WHAT YOU ARE ASKED TO DO: Whenever the string "举例说明" turns up in a line of the data below, copy that line.

[Source texts of formatted documents]
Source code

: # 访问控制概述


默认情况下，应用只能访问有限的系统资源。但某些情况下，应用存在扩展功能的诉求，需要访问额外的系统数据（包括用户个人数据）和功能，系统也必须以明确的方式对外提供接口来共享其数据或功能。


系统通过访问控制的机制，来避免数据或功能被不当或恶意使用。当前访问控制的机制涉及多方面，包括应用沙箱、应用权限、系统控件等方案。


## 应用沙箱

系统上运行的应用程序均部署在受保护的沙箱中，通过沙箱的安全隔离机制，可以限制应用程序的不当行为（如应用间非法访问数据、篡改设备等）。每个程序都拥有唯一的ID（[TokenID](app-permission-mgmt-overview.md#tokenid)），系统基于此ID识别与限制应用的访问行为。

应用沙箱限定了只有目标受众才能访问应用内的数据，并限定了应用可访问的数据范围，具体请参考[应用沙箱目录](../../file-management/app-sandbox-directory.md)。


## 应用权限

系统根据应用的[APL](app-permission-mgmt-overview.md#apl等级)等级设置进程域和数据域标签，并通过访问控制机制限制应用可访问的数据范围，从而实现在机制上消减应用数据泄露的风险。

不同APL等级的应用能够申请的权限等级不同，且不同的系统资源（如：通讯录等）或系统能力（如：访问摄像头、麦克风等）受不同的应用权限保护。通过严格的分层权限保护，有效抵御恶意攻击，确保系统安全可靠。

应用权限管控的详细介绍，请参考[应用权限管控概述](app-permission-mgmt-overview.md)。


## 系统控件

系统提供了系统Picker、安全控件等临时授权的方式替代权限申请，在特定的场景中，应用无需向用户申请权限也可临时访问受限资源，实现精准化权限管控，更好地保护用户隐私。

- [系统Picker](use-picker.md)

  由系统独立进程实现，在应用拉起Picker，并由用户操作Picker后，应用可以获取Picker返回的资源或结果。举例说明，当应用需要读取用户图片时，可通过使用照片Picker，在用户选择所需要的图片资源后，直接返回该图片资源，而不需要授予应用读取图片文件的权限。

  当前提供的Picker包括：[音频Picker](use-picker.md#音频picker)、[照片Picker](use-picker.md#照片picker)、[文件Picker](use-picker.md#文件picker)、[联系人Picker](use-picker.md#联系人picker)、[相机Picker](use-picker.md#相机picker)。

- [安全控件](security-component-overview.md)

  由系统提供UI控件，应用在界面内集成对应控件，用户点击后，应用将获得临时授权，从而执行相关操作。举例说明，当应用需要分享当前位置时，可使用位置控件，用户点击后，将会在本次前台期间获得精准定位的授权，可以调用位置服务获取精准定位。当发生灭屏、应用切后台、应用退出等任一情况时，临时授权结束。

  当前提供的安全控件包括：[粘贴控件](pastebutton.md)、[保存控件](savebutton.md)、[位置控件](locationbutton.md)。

ANSWER TO THE PROBLEM:
  由系统独立进程实现，在应用拉起Picker，并由用户操作Picker后，应用可以获取Picker返回的资源或结果。举例说明，当应用需要读取用户图片时，可通过使用照片Picker，在用户选择所需要的图片资源后，直接返回该图片资源，而不需要授予应用读取图片文件的权限。
  由系统提供UI控件，应用在界面内集成对应控件，用户点击后，应用将获得临时授权，从而执行相关操作。举例说明，当应用需要分享当前位置时，可使用位置控件，用户点击后，将会在本次前台期间获得精准定位的授权，可以调用位置服务获取精准定位。当发生灭屏、应用切后台、应用退出等任一情况时，临时授权结束。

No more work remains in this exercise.